People who voluntarily evangelize for a product do so for a variety of reasons, such as to gain recognition or visibility, or to help friends. But they rarely do it for money or other remuneration. You want to avoid the trap of "buying" loyalty.

For example, Fiskars, a maker of high-end garden and craft accessories, realized that many of its customers were avid scrapbook enthusiasts ("scrapbooking" is a $3 billion-a-year business, according to the Hobby Industry Association). So Fiskars found and hired four expert scrapbookers to become the "Fisk-a-teers," offering advice and tips on a Fiskars-sponsored Web site (www.fiskateers.com). Then Fiskars invited scrapbook buffs to visit the site, post messages, ask questions, and even participate in online chats with product designers about features they would like to see in Fiskars products.
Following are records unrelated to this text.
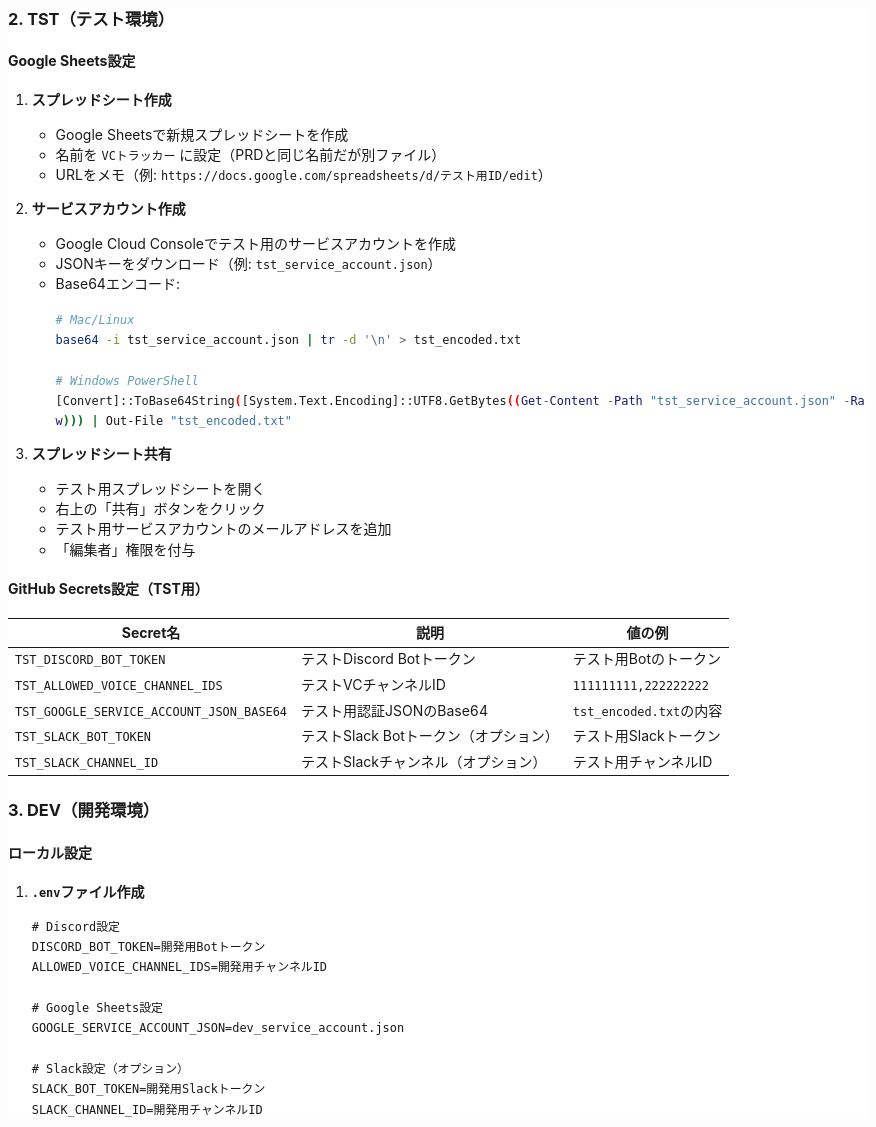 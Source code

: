 ### 2. TST（テスト環境）

#### Google Sheets設定
1. **スプレッドシート作成**
   - Google Sheetsで新規スプレッドシートを作成
   - 名前を `VCトラッカー` に設定（PRDと同じ名前だが別ファイル）
   - URLをメモ（例: `https://docs.google.com/spreadsheets/d/テスト用ID/edit`）

2. **サービスアカウント作成**
   - Google Cloud Consoleでテスト用のサービスアカウントを作成
   - JSONキーをダウンロード（例: `tst_service_account.json`）
   - Base64エンコード:
     ```bash
     # Mac/Linux
     base64 -i tst_service_account.json | tr -d '\n' > tst_encoded.txt
     
     # Windows PowerShell
     [Convert]::ToBase64String([System.Text.Encoding]::UTF8.GetBytes((Get-Content -Path "tst_service_account.json" -Raw))) | Out-File "tst_encoded.txt"
     ```

3. **スプレッドシート共有**
   - テスト用スプレッドシートを開く
   - 右上の「共有」ボタンをクリック
   - テスト用サービスアカウントのメールアドレスを追加
   - 「編集者」権限を付与

#### GitHub Secrets設定（TST用）
| Secret名 | 説明 | 値の例 |
|----------|------|--------|
| `TST_DISCORD_BOT_TOKEN` | テストDiscord Botトークン | テスト用Botのトークン |
| `TST_ALLOWED_VOICE_CHANNEL_IDS` | テストVCチャンネルID | `111111111,222222222` |
| `TST_GOOGLE_SERVICE_ACCOUNT_JSON_BASE64` | テスト用認証JSONのBase64 | `tst_encoded.txt`の内容 |
| `TST_SLACK_BOT_TOKEN` | テストSlack Botトークン（オプション） | テスト用Slackトークン |
| `TST_SLACK_CHANNEL_ID` | テストSlackチャンネル（オプション） | テスト用チャンネルID |

### 3. DEV（開発環境）

#### ローカル設定
1. **`.env`ファイル作成**
   ```env
   # Discord設定
   DISCORD_BOT_TOKEN=開発用Botトークン
   ALLOWED_VOICE_CHANNEL_IDS=開発用チャンネルID
   
   # Google Sheets設定
   GOOGLE_SERVICE_ACCOUNT_JSON=dev_service_account.json
   
   # Slack設定（オプション）
   SLACK_BOT_TOKEN=開発用Slackトークン
   SLACK_CHANNEL_ID=開発用チャンネルID
   ```
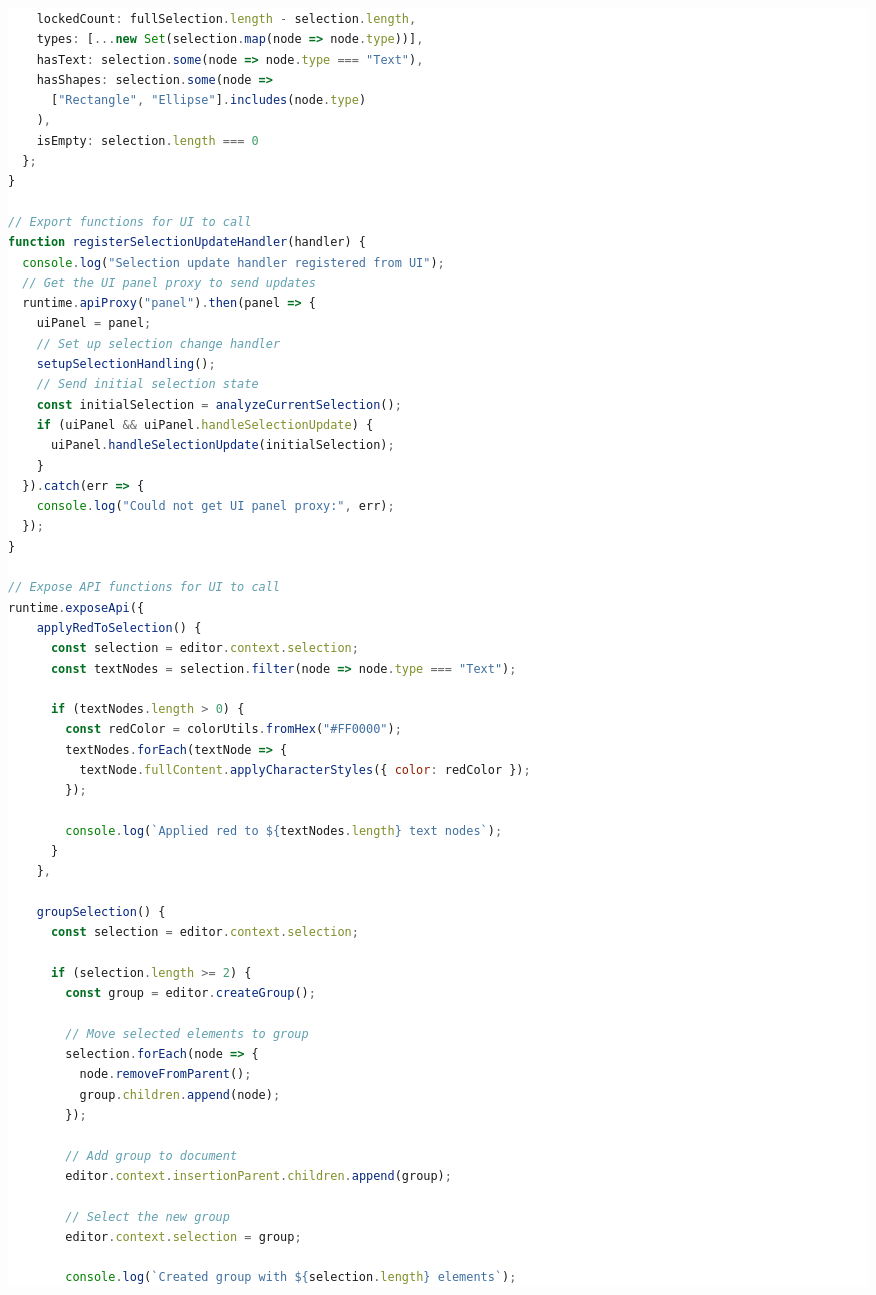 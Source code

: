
 ```js
    lockedCount: fullSelection.length - selection.length,
    types: [...new Set(selection.map(node => node.type))],
    hasText: selection.some(node => node.type === "Text"),
    hasShapes: selection.some(node => 
      ["Rectangle", "Ellipse"].includes(node.type)
    ),
    isEmpty: selection.length === 0
  };
}

// Export functions for UI to call
function registerSelectionUpdateHandler(handler) {
  console.log("Selection update handler registered from UI");
  // Get the UI panel proxy to send updates
  runtime.apiProxy("panel").then(panel => {
    uiPanel = panel;
    // Set up selection change handler
    setupSelectionHandling();
    // Send initial selection state
    const initialSelection = analyzeCurrentSelection();
    if (uiPanel && uiPanel.handleSelectionUpdate) {
      uiPanel.handleSelectionUpdate(initialSelection);
    }
  }).catch(err => {
    console.log("Could not get UI panel proxy:", err);
  });
}

// Expose API functions for UI to call
runtime.exposeApi({
    applyRedToSelection() {
      const selection = editor.context.selection;
      const textNodes = selection.filter(node => node.type === "Text");
      
      if (textNodes.length > 0) {
        const redColor = colorUtils.fromHex("#FF0000");
        textNodes.forEach(textNode => {
          textNode.fullContent.applyCharacterStyles({ color: redColor });
        });
        
        console.log(`Applied red to ${textNodes.length} text nodes`);
      }
    },
    
    groupSelection() {
      const selection = editor.context.selection;
      
      if (selection.length >= 2) {
        const group = editor.createGroup();
        
        // Move selected elements to group
        selection.forEach(node => {
          node.removeFromParent();
          group.children.append(node);
        });
        
        // Add group to document
        editor.context.insertionParent.children.append(group);
        
        // Select the new group
        editor.context.selection = group;
        
        console.log(`Created group with ${selection.length} elements`);
```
While the "Fisk-a-teers" are paid for the part-time work, the others who participate in the site get little more than a welcome kit with a scrapbook newsletter and a pair of scissors. "They participate to be part of something," says Virginia Miracle, a word-of-mouth expert with the South Carolina-based marketing company Brains on Fire, which has Fiskars as a client.

To get word-of-mouth marketing programs going, Miracle says, a company should:

Identify associations, user groups, or other communities of people who are familiar with your product or service.

Devise ways to communicate with those people, through company outreach teams and/or a corporate blog.

Give people a reason to talk positively, through quality products or superior customer service.

Give evangelists freedom and a role in your business

Successful word-of-mouth campaigns share one other key quality: They cede control to a company's self-appointed evangelizers. That can be difficult for some companies. But Miracle says it's essential if a campaign is to succeed.

Create a blueprint for how a word-of-mouth campaign should develop, and know when to let go. For instance, Epocrates gives its physician evangelizers free rein to talk about their own stories and select the groups to whom they talk.

Ultimately, it's all about creating an emotional bond with users. Maker's Mark, a 75-employee producer of high-end bourbon, has created a word-of-mouth campaign using "ambassadors" who sign up at the Maker's Mark Web site. The company invites the ambassadors to visit the distillery for special events, where they can have their name stamped on a barrel of whiskey that's in the aging process. If they wish, a year later they can return to the distillery and try "their" whiskey.

"That is really powerful — inviting customers to become part of the brand," Miracle says. "That's when people will really talk about it."

Douglas Gantenbein writes often on technology matters for Microsoft. A journalist for more than 20 years, his work has appeared in Business 2.0, Scientific American, Popular Science and other magazines.